Arthur Young in his book A General View of the Agriculture of Suffolk published in 1813 said
Downham - the whole some years ago was warren but now a large quantity is under the plough.
The peak of rabbit production was in the 18th and 19th centuries. In the 1750s, they were taken to Newmarket in twelve dozen lots, three or four times a week. In the 1820s, 200 dozen were sent daily to London from the Breckland warrens in the autumn months. The average annual cull on Thetford Warren in the 1880s and 1890s was 28,880.
It was during this time that fur factories were established in Brandon (Rought and Rought and Lingwoods) and at Minstergate in Thetford, employing altogether about six hundred people.
Skin merchants collected the skins from warreners and sold them on to the factories for sorting and grading. The soft under-fur was plucked by hand and rollers in the factory congealed the fur into a felted mat for making into hats.

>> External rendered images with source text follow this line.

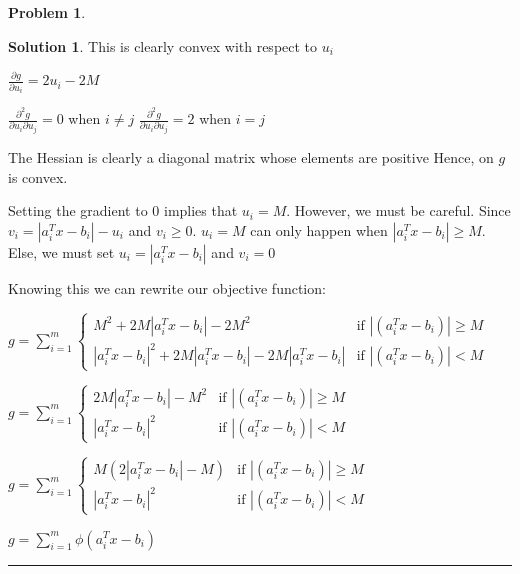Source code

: \documentclass{article}
\theoremstyle{definition}
\newtheorem{problem}{Problem}
\def\fline{\rule{0.75\linewidth}{0.5pt}}
\newcommand{\finishline}{\begin{center}\fline\end{center}}
\newtheorem*{solution*}{Solution}
\newenvironment{solution}{\begin{solution*}}{{\finishline} \end{solution*}}
\begin{document}
\begin{problem}
\begin{solution}
    This is clearly convex with respect to $u_i$ \newline 

    $\frac{\partial g}{\partial u_i} = 2u_i - 2M$

    $\frac{\partial^2 g}{\partial u_i \partial u_j} = 0$ when $i \neq j$ \newline 
    $\frac{\partial^2 g}{\partial u_i \partial u_j} = 2$ when $i = j$

    The Hessian is clearly a diagonal matrix whose elements are positive Hence, on $g$ is convex. 

    Setting the gradient to 0 implies that $u_i = M$. However, we must be careful. Since $v_i = |a_i^T x - b_i| - u_i$ and $v_i \geq 0$. $u_i = M$ can only happen when $|a_i^T x - b_i| \geq M$. Else, we must set $u_i = |a_i^T x - b_i|$ and $v_i = 0$

    Knowing this we can rewrite our objective function: 

$g = \sum_{i=1}^{m} \begin{cases} 
      M^2 + 2M|a_i^T x - b_i| - 2M^2  & \text{if }  |(a_i^T x - b_i)| \geq M \\
      |a_i^T x - b_i|^2 + 2M|a_i^T x - b_i| - 2M|a_i^T x - b_i| & \text{if } |(a_i^T x - b_i)| < M
   \end{cases}$ \newline 

$g = \sum_{i=1}^{m} \begin{cases} 
      2M|a_i^T x - b_i| - M^2  & \text{if }  |(a_i^T x - b_i)| \geq M \\
      |a_i^T x - b_i|^2  & \text{if } |(a_i^T x - b_i)| < M
   \end{cases}$ \newline 

$g = \sum_{i=1}^{m} \begin{cases} 
      M(2|a_i^T x - b_i| - M)  & \text{if }  |(a_i^T x - b_i)| \geq M \\
      |a_i^T x - b_i|^2  & \text{if } |(a_i^T x - b_i)| < M
   \end{cases}$ \newline 

$g = \sum_{i=1}^{m} \phi(a_i^T x - b_i)$ \newline 

\end{solution}
\end{problem}
\end{document}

Mercury was used in this process. Not surprisingly, many of the workers suffered from mercury poisoning, the symptoms of which are similar to those of madness, hence the phrase 'as mad as a hatter'.
This was also the time of the Agricultural Revolution and it was the zeal for 'improvement' which began to change the warrens.
The key to improvement, as advocated by Agriculturalists such as Arthur Young, was marling, the spreading of chalk or clay on the land to give it body and water-retaining qualities. Marl Pits can still be seen all over Breckland, usually as tree-filled depressions in the centre of the enclosed fields. However, it wasn't the success it was hoped for - the land was too poor to produce a profitable crop and it had a terrible effect on sheep flocks as ewes grazing on marled land aborted their lambs.
Though attempts were made to establish arable farming on the warrens, some areas were planted with stands of timber and the managed rabbit warren area confined to a smaller section. Pine hedges, now so much a part of the Breckland landscape, were planted as wind-breaks and to prevent soil erosion.
With the passing of the Ground Game Act in 1880, rabbits lost their exclusive and protected status and there was less reason to confine them in warrens. At the same time, cheap imports of rabbit meat and skins began to come in from Europe. Fashions changed too and profits fell.
After the First World War, many Breckland estates went bankrupt because of the slump in agriculture and the death duties they had to pay and it was then that the Forestry Commission, now Forestry England, began to buy up the land and plant the trees necessary to replenish the nation's timber stocks.
But the rabbits did not disappear from the landscape. Huge numbers had been killed for sport in the pre-war weekend shooting parties of the big estates but when the Forestry Commission took over, they still had to employ 36 warreners to try and keep rabbit numbers down and it was really only myxamatosis in the 1950s that all but wiped out the rabbit from Breckland.